The exception is in very hard-water regions (Cambridgeshire, Bedfordshire, Lincolnshire, parts of Essex and Kent), where sustained tap watering can cause salt buildup in the soil over a year or two, even on tougher plants. If you live somewhere with chalky kettles and white deposits on your shower head, switching to rainwater or distilled water is a sensible precaution for any houseplants you intend to keep long-term.

Distilled water vs rainwater vs filtered water

Distilled water is one of three good low-mineral options. Each has trade-offs.

  • Distilled water: Reliable, mineral-free, available in supermarkets but expensive at scale.
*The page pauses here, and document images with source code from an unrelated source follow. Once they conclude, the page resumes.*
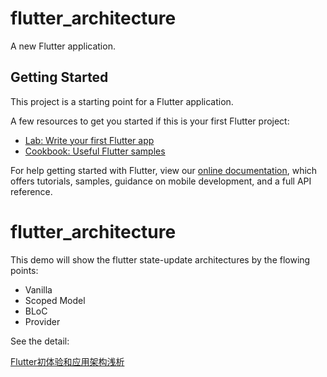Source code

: # flutter_architecture

A new Flutter application.

## Getting Started

This project is a starting point for a Flutter application.

A few resources to get you started if this is your first Flutter project:

- [Lab: Write your first Flutter app](https://flutter.dev/docs/get-started/codelab)
- [Cookbook: Useful Flutter samples](https://flutter.dev/docs/cookbook)

For help getting started with Flutter, view our 
[online documentation](https://flutter.dev/docs), which offers tutorials, 
samples, guidance on mobile development, and a full API reference.
# flutter_architecture
This demo will show the flutter state-update architectures by the flowing points:

- Vanilla
- Scoped Model
- BLoC
- Provider

See the detail:

[Flutter初体验和应用架构浅析](http://guoyoyo.tech/2019/05/18/flutter_architecture/)
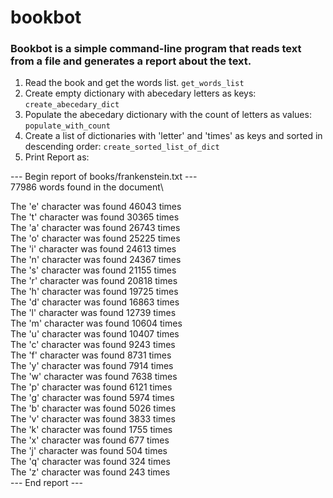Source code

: # bookbot

### Bookbot is a simple command-line program that reads text from a file and generates a report about the text.

1. Read the book and get the words list. `get_words_list`
2. Create empty dictionary with abecedary letters as keys: `create_abecedary_dict`
3. Populate the abecedary dictionary with the count of letters as values: `populate_with_count`
4. Create a list of dictionaries with 'letter' and 'times' as keys and sorted in descending order: `create_sorted_list_of_dict`
5. Print Report as:

--- Begin report of books/frankenstein.txt ---\
77986 words found in the document\

The 'e' character was found 46043 times\
The 't' character was found 30365 times\
The 'a' character was found 26743 times\
The 'o' character was found 25225 times\
The 'i' character was found 24613 times\
The 'n' character was found 24367 times\
The 's' character was found 21155 times\
The 'r' character was found 20818 times\
The 'h' character was found 19725 times\
The 'd' character was found 16863 times\
The 'l' character was found 12739 times\
The 'm' character was found 10604 times\
The 'u' character was found 10407 times\
The 'c' character was found 9243 times\
The 'f' character was found 8731 times\
The 'y' character was found 7914 times\
The 'w' character was found 7638 times\
The 'p' character was found 6121 times\
The 'g' character was found 5974 times\
The 'b' character was found 5026 times\
The 'v' character was found 3833 times\
The 'k' character was found 1755 times\
The 'x' character was found 677 times\
The 'j' character was found 504 times\
The 'q' character was found 324 times\
The 'z' character was found 243 times\
--- End report ---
Best for small collections or specific sensitive plants.
  • Rainwater: Effectively free if you have a way to collect it. Slightly acidic, low mineral, plants love it. The catch is collection: a clean rainwater butt is fine, a mossy one is not. 
  • Filtered water: A basic carbon filter (like a Brita jug) removes chlorine and improves taste but does not remove fluoride or significantly reduce hardness. Better than tap, not as good as distilled. A reverse-osmosis filter does remove minerals and fluoride, but is overkill for a houseplant collection unless you also keep a fish tank.

For most owners with a few sensitive plants, the practical answer is supermarket distilled water or letting tap water sit out overnight to let chlorine off-gas, plus a humidifier nearby.